Firefox 3.5.3-1 has both a memory leak and a problem with CPU usage. When left open for more than a day, with several tabs used, the package steadily increases its memory consumption from a few hundred megabytes to over 1.6 gigabytes. The CPU consumption, on a multicore AMD machine, has been observed to start at 40% while minimized to 100% after a few hours on non-use. Users of the latest versions of Firefox have found that frequent killing of the Firefox process and restarting is required (this is on Fedora, not Windows). While this problem has existed to some small degree in the past, the latest versions are actually much worse, contrary to the Firefox developers' claims. While the Firefox community continues to struggle with fixes, removal of add-ins, and other attempts to locate the source of the problems and placate their users on all platforms, Fedora continues to adopt the latest buggy release of the tool as it is unleashed. It would seem prudent that Fedora have some degree of QA concerning the packages it considers key. A web browser is one of the features that everyone from the mere novice to the staunch professional requires. Fedora should select the best browser available, and not just the most recent or the one with the most features. It would seem appropriate that Fedora should refuse to move forward to newer releases of packages that move backward in quality. Fedora Project should implement its own QA and select the stable releases for its stable releases. This might also be of benefit to the Firefox developers, who can spend more time chasing down the problems Fedora has implicated, and less time trying to run and tie their shoelaces at the same time.

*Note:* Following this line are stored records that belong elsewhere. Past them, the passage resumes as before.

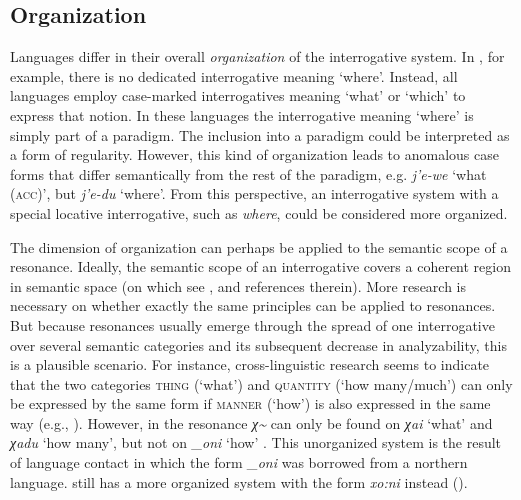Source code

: \documentclass[output=paper,hidelinks]{langscibook}
\begin{document}
\subsection{Organization}
Languages differ in their overall \textit{organization} of the interrogative system. In , for example, there is no dedicated interrogative meaning `where'. Instead, all languages employ case-marked interrogatives meaning `what' or `which' to express that notion. In these languages the interrogative meaning `where' is simply part of a paradigm. The inclusion into a paradigm could be interpreted as a form of regularity. However, this kind of organization leads to anomalous case forms that differ semantically from the rest of the paradigm, e.g.  \textit{j'e-we} `what (\textsc{acc})', but \textit{j'e-du} `where'. From this perspective, an interrogative system with a special locative interrogative, such as  \textit{where}, could be considered more organized.

The dimension of organization can perhaps be applied to the semantic scope of a resonance. Ideally, the semantic scope of an interrogative covers a coherent region in semantic space (on which see \citealt{Cysouw2005,Cysouw2007}, \citealt[82f.]{Hölzl2018b} and references therein). More research is necessary on whether exactly the same principles can be applied to resonances. But because resonances usually emerge through the spread of one interrogative over several semantic categories and its subsequent decrease in analyzability, this is a plausible scenario. For instance, cross-linguistic research seems to indicate that the two categories \textsc{thing} (`what') and \textsc{quantity} (`how many/much') can only be expressed by the same form if \textsc{manner} (`how') is also expressed in the same way (e.g., \citealt{Cysouw2005}). However, in  the resonance \textit{χ\textasciitilde} can only be found on \textit{χai} `what' and \textit{χadu} `how many', but not on \textit{\_oni} `how' \citep{AnJun1986}. This unorganized system is the result of language contact in which the form \textit{\_oni} was borrowed from a northern  language.  still has a more organized system with the form \textit{xo:ni} instead ().

\end{document}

Thunderbird 3 is currently undergoing many changes. While developers continue to add more features and new development versions are released, those working on the coding and testing of the new features are not at all disturbed by the frequent changes to the UI and other characteristics of the tool. However, those who depend on the email facilities in Fedora are likely quite worried when Thunderbird pops up a dire warning about using a beta package for real life. Anyone who would be furious when all of their email, current and filed, is lost because the beta package did what we were told it could do. A user who expects to take a quick check of his email and finds that the whole UI has changed, his preferences gone, and previously admissible email now finds a home in the junk mail abyss might be a bit perturbed by the advent of Fedora 11. It would seem quite reasonable that Fedora 11beta would include beta releases, but "Fedora 11 Release" should have only included Thunderbird 2 in the "release" repository, with Thunderbird 3 in the "testing" one. If during the beta phase of Fedora, a package cannot be deemed stable, it should either be excluded from Fedora or Fedora should revert to the prior, stable version of that package. Beta software is not intended for production environments. Anyone who needs the email to work will not want to rely on a beta package. Thunderbird 3 has become a black mark on Fedora 11 and something I hope the Fedora Project plans never to repeat.
So, I hope this email will be received in a positive light. I suspect you may have already heard from many others, since this seems too big to ignore. I hope that we might see a change in the Fedora Project to provide stable releases to the community while not hampering development. This might mean adoption of the even/odd scheme, or a more formal QA criteria and process, or maybe just slowing down the alpha/beta phases to allow more testing before calling it a release. I believe some of what has happened was in hope for the best, but in the end there must be a right solution and that is the one that considers the consumer. Please remember that the consumer wants quality, not just quantity.